Hinter der Atlantikküste, im dünn besiedelten nördlichsten Zipfel Portugals, führen Sträßchen durch die Bergeinsamkeit der Serra d’Arga und des Nationalparks Peneda-Gerês. Oder über die Grenze ins spanische Galicien. Aber egal, wohin es geht: Steile Straßen mit fantastischen Aussichten warten überall

BESUCH IN SPANIEN Die Kehren am Monte de Santa Trega schrauben sich bis 330 Meter hoch über den Atlantik und gewähren Tiefblick auf die spanische Gemeinde A Guarda
FOTOS Günter Standl

„Paralelo“ ist ein schönes Wort. Es hat einen schönen Klang, so als würde es etwas Klares, etwas Gradliniges und Formschönes beschreiben.
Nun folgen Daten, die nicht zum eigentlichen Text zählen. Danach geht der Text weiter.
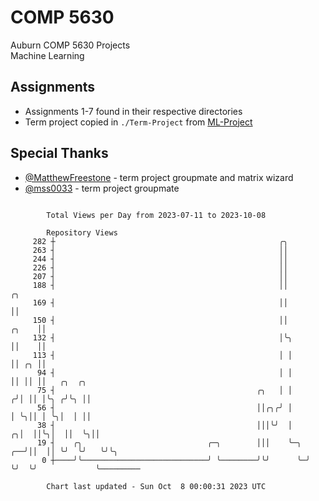 # COMP 5630
Auburn COMP 5630 Projects  
Machine Learning

## Assignments
- Assignments 1-7 found in their respective directories
- Term project copied in `./Term-Project` from [ML-Project](https://github.com/wumphlett/ML-Project)

## Special Thanks
- [@MatthewFreestone](https://github.com/MatthewFreestone) - term project groupmate and matrix wizard
- [@mss0033](https://github.com/mss0033) - term project groupmate

```

        Total Views per Day from 2023-07-11 to 2023-10-08

        Repository Views
     282 ┼                                                  ╭╮
     263 ┤                                                  ││
     244 ┤                                                  ││
     226 ┤                                                  ││
     207 ┤                                                  ││
     188 ┤                                                  ││                ╭╮
     169 ┤                                                  ││                ││
     150 ┤                                                  ││          ╭╮    ││
     132 ┤                                                  │╰╮         ││    ││
     113 ┤                                                  │ │         ││ ╭╮ ││
      94 ┤                                                  │ │         ││ ││ ││   ╭╮  ╭╮
      75 ┤                                             ╭╮   │ │        ╭╯│ ││ │╰╮ ╭╯╰╮ ││
      56 ┤                                             ││╭╮╭╯ │        │ ╰╮││ │ ╰╮│  │ ││
      38 ┤                                             │││╰╯  │      ╭╮│  ││╰╮│  ││  ╰╮││
      19 ┤    ╭╮                            ╭─╮        │││    ╰─╮ ╭──╯││  ││ ╰╯  ╰╯   ╰╯╰╮
       0 ┼────╯╰────────────────────────────╯ ╰────────╯╰╯      ╰─╯   ╰╯  ╰╯             ╰─────────

        Chart last updated - Sun Oct  8 00:00:31 2023 UTC
        
```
Ich rase mit Tempo 65 eine Abfahrt hinunter und bin eigentlich gar nicht in der Lage, noch über irgendetwas nachzudenken. Mir kommt es vor, als würden Großhirn und Kleinhirn und was es da sonst noch so gibt in meinem Kopf, so durcheinandergeschüttelt und -gerüttelt werden, dass dauerhaft nichts mehr an seinem Platz bleibt. Denn die Abfahrt im Nationalpark Peneda-Gerês im Norden Portugals führt über eine Straße mit Kopfsteinpflaster – auf Portugiesisch: Paralelo.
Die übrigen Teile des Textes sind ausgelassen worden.